In 1925 Coldwell was a federal candidate for the Progressive Party and also ran in 1934 as a provincial candidate for the Saskatchewan Farmer-Labour Party. A year later, Coldwell, campaigning for the federal CCF in Rosetown-Biggar, was victorious and would go on to win four subsequent elections in 1940, 1945, 1953, and 1957, until losing in the Tory landslide of 1958.
In 1931 Coldwell was president of the Independent Labour Party and was selected the first leader of the Saskatchewan Farmer-Labour Party in 1932, which was renamed the Co-operative Commonwealth Federation in 1934. George Williams replaced him as provincial leader after the 1934 election.
Following Woodsworth's death in 1942, Coldwell was elected the national CCF's leader and remained in the post until 1960. Under Coldwell's tenure, the CCF achieved its greatest gains federally in seats and vote in 1945. Later, the aging and ill Coldwell was no match for the prairie populism of John Diefenbaker and the party's vote and seats fell dramatically in 1958. Following this setback, social democracy would be reborn as the NDP.

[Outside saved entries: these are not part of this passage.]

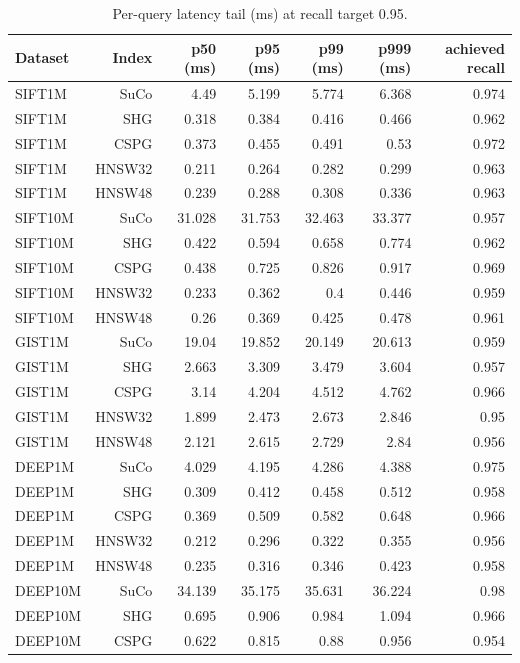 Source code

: \begin{table}[t]
\centering
\small
\caption{Per-query latency tail (ms) at recall target 0.95.}
\label{tab:latency-tail-r95}
\begin{tabular}{lrrrrrr}
\toprule
Dataset & Index & p50 (ms) & p95 (ms) & p99 (ms) & p999 (ms) & achieved recall \\
\midrule
SIFT1M & SuCo & 4.49 & 5.199 & 5.774 & 6.368 & 0.974 \\
SIFT1M & SHG & 0.318 & 0.384 & 0.416 & 0.466 & 0.962 \\
SIFT1M & CSPG & 0.373 & 0.455 & 0.491 & 0.53 & 0.972 \\
SIFT1M & HNSW32 & 0.211 & 0.264 & 0.282 & 0.299 & 0.963 \\
SIFT1M & HNSW48 & 0.239 & 0.288 & 0.308 & 0.336 & 0.963 \\
SIFT10M & SuCo & 31.028 & 31.753 & 32.463 & 33.377 & 0.957 \\
SIFT10M & SHG & 0.422 & 0.594 & 0.658 & 0.774 & 0.962 \\
SIFT10M & CSPG & 0.438 & 0.725 & 0.826 & 0.917 & 0.969 \\
SIFT10M & HNSW32 & 0.233 & 0.362 & 0.4 & 0.446 & 0.959 \\
SIFT10M & HNSW48 & 0.26 & 0.369 & 0.425 & 0.478 & 0.961 \\
GIST1M & SuCo & 19.04 & 19.852 & 20.149 & 20.613 & 0.959 \\
GIST1M & SHG & 2.663 & 3.309 & 3.479 & 3.604 & 0.957 \\
GIST1M & CSPG & 3.14 & 4.204 & 4.512 & 4.762 & 0.966 \\
GIST1M & HNSW32 & 1.899 & 2.473 & 2.673 & 2.846 & 0.95 \\
GIST1M & HNSW48 & 2.121 & 2.615 & 2.729 & 2.84 & 0.956 \\
DEEP1M & SuCo & 4.029 & 4.195 & 4.286 & 4.388 & 0.975 \\
DEEP1M & SHG & 0.309 & 0.412 & 0.458 & 0.512 & 0.958 \\
DEEP1M & CSPG & 0.369 & 0.509 & 0.582 & 0.648 & 0.966 \\
DEEP1M & HNSW32 & 0.212 & 0.296 & 0.322 & 0.355 & 0.956 \\
DEEP1M & HNSW48 & 0.235 & 0.316 & 0.346 & 0.423 & 0.958 \\
DEEP10M & SuCo & 34.139 & 35.175 & 35.631 & 36.224 & 0.98 \\
DEEP10M & SHG & 0.695 & 0.906 & 0.984 & 1.094 & 0.966 \\
DEEP10M & CSPG & 0.622 & 0.815 & 0.88 & 0.956 & 0.954 \\

\end{tabular}
\end{table}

Coldwell was respected by his peers in other political parties and was offered Cabinet posts in provincial and federal governments, Speakership of the House of Commons and a Senate seat. He served as a member of the Canadian delegation at the creation of the United Nations. Coldwell was named to the Privy Council (1964) and made a Companion of the Order of Canada (1967). The Douglas-Coldwell Foundation, a left-wing educational organization, is named after two remarkable Saskatchewan political figures.
Coldwell's distinguished record of public service was achieved while caring for an invalid wife for two decades. Coldwell died in Ottawa on August 25, 1974.